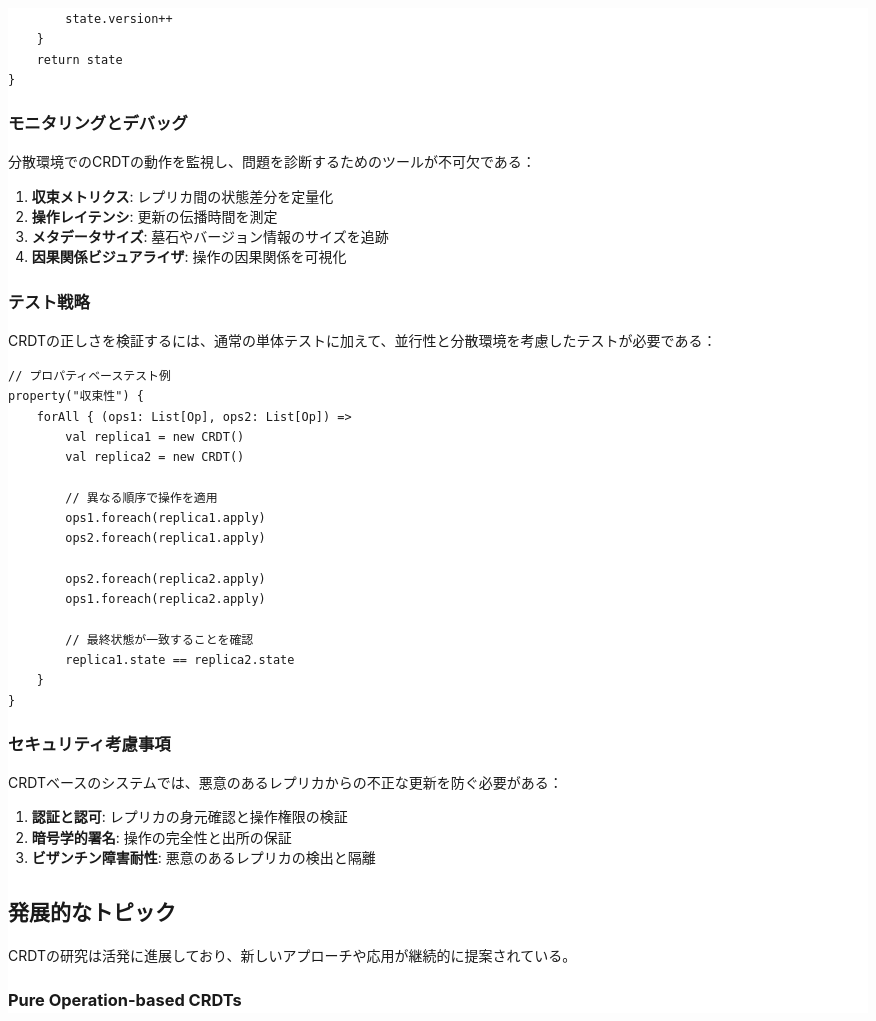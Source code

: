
 ```
        state.version++
    }
    return state
}
```

### モニタリングとデバッグ

分散環境でのCRDTの動作を監視し、問題を診断するためのツールが不可欠である：

1. **収束メトリクス**: レプリカ間の状態差分を定量化
2. **操作レイテンシ**: 更新の伝播時間を測定
3. **メタデータサイズ**: 墓石やバージョン情報のサイズを追跡
4. **因果関係ビジュアライザ**: 操作の因果関係を可視化

### テスト戦略

CRDTの正しさを検証するには、通常の単体テストに加えて、並行性と分散環境を考慮したテストが必要である：

```
// プロパティベーステスト例
property("収束性") {
    forAll { (ops1: List[Op], ops2: List[Op]) =>
        val replica1 = new CRDT()
        val replica2 = new CRDT()
        
        // 異なる順序で操作を適用
        ops1.foreach(replica1.apply)
        ops2.foreach(replica1.apply)
        
        ops2.foreach(replica2.apply)
        ops1.foreach(replica2.apply)
        
        // 最終状態が一致することを確認
        replica1.state == replica2.state
    }
}
```

### セキュリティ考慮事項

CRDTベースのシステムでは、悪意のあるレプリカからの不正な更新を防ぐ必要がある：

1. **認証と認可**: レプリカの身元確認と操作権限の検証
2. **暗号学的署名**: 操作の完全性と出所の保証
3. **ビザンチン障害耐性**: 悪意のあるレプリカの検出と隔離

## 発展的なトピック

CRDTの研究は活発に進展しており、新しいアプローチや応用が継続的に提案されている。

### Pure Operation-based CRDTs


[^1]: Shapiro, M., Preguiça, N., Baquero, C., & Zawirski, M. (2011). Conflict-free replicated data types. In Symposium on Self-Stabilizing Systems (pp. 386-400). Springer.
[^2]: Shapiro, M., Preguiça, N., Baquero, C., & Zawirski, M. (2011). A comprehensive study of convergent and commutative replicated data types. INRIA Technical Report.
[^3]: Baquero, C., Almeida, P. S., & Shoker, A. (2014). Making operation-based CRDTs operation-based. In Distributed Applications and Interoperable Systems (pp. 126-140). Springer.
[^4]: Almeida, P. S., Shoker, A., & Baquero, C. (2015). Efficient state-based CRDTs by delta-mutation. In International Conference on Networked Systems (pp. 62-76). Springer.
[^5]: Preguiça, N., Baquero, C., & Shapiro, M. (2018). Conflict-free replicated data types (CRDTs). arXiv preprint arXiv:1805.06358.
[^6]: Bieniusa, A., Zawirski, M., Preguiça, N., Shapiro, M., Baquero, C., Balegas, V., & Duarte, S. (2012). An optimized conflict-free replicated set. arXiv preprint arXiv:1210.3368.
[^7]: Letia, M., Preguiça, N., & Shapiro, M. (2009). CRDTs: Consistency without concurrency control. arXiv preprint arXiv:0907.0929.
[^8]: Preguiça, N. (2018). Conflict-free replicated data types: An overview. arXiv preprint arXiv:1806.10254.
[^9]: Johnson, P. R., & Thomas, R. H. (1976). The maintenance of duplicate databases. Internet Request for Comments RFC, 677.
[^10]: Lamport, L. (1978). Time, clocks, and the ordering of events in a distributed system. Communications of the ACM, 21(7), 558-565.
[^11]: Kulkarni, S. S., Demirbas, M., Madappa, D., Avva, B., & Leone, M. (2014). Logical physical clocks. In International Conference on Principles of Distributed Systems (pp. 17-32). Springer.
[^12]: Bieniusa, A., Zawirski, M., Preguiça, N., Shapiro, M., Baquero, C., Balegas, V., & Duarte, S. (2012). An optimized conflict-free replicated set. arXiv preprint arXiv:1210.3368.
[^13]: Roh, H. G., Jeon, M., Kim, J. S., & Lee, J. (2011). Replicated abstract data types: Building blocks for collaborative applications. Journal of Parallel and Distributed Computing, 71(3), 354-368.
[^14]: Fidge, C. (1988). Timestamps in message-passing systems that preserve the partial ordering. Proceedings of the 11th Australian Computer Science Conference, 10(1), 56-66.
[^15]: Parker Jr, D. S., Popek, G. J., Rudisin, G., Stoughton, A., Walker, B. J., Walton, E., ... & Kiser, S. (1983). Detection of mutual inconsistency in distributed systems. IEEE transactions on Software Engineering, (3), 240-247.
[^16]: Demers, A., Greene, D., Hauser, C., Irish, W., Larson, J., Shenker, S., ... & Terry, D. (1987). Epidemic algorithms for replicated database maintenance. In Proceedings of the sixth annual ACM Symposium on Principles of distributed computing (pp. 1-12).
[^17]: Almeida, P. S., Shoker, A., & Baquero, C. (2016). Delta state replicated data types. Journal of Parallel and Distributed Computing, 111, 162-173.
[^18]: Google. (2010). Operational transformation in Google Wave. Google Wave Protocol Documentation.
[^19]: Wang, D., Mah, A., & Lassen, S. (2010). Google Wave operational transformation. Google White Paper.
[^20]: Preguiça, N., Marquès, J. M., Shapiro, M., & Letia, M. (2009). A commutative replicated data type for cooperative editing. In 2009 29th IEEE International Conference on Distributed Computing Systems (pp. 395-403). IEEE.
[^21]: Basho Technologies. (2013). Riak DT: Convergent replicated data types in Riak. Basho Documentation.
[^22]: Redis Labs. (2018). Redis CRDTs: Conflict-free replicated data types. Redis Documentation.
[^23]: AntidoteDB. (2019). AntidoteDB: A planet scale, highly available, transactional database. AntidoteDB Documentation.
[^24]: CoreOS. (2013). etcd: A distributed, reliable key-value store. CoreOS Documentation.
[^25]: HashiCorp. (2014). Consul: Service mesh and service discovery. HashiCorp Documentation.
[^26]: Baquero, C., Almeida, P. S., & Shoker, A. (2017). Pure operation-based replicated data types. arXiv preprint arXiv:1710.04469.
[^27]: Sovran, S., Power, R., Aguilera, M. K., & Li, J. (2011). Transactional storage for geo-replicated systems. In Proceedings of the Twenty-Third ACM Symposium on Operating Systems Principles (pp. 385-400).
[^28]: Cholvi, V., Felber, P., & Biely, M. (2019). Combining CRDTs and blockchain for highly available and scalable distributed ledgers. In 2019 38th Symposium on Reliable Distributed Systems (SRDS) (pp. 183-192). IEEE.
═══
▶ **Your instructions**
Count the lines in the listing that hold the word "ordering", then give the number and nothing else.

▶ **Answer to this task**
2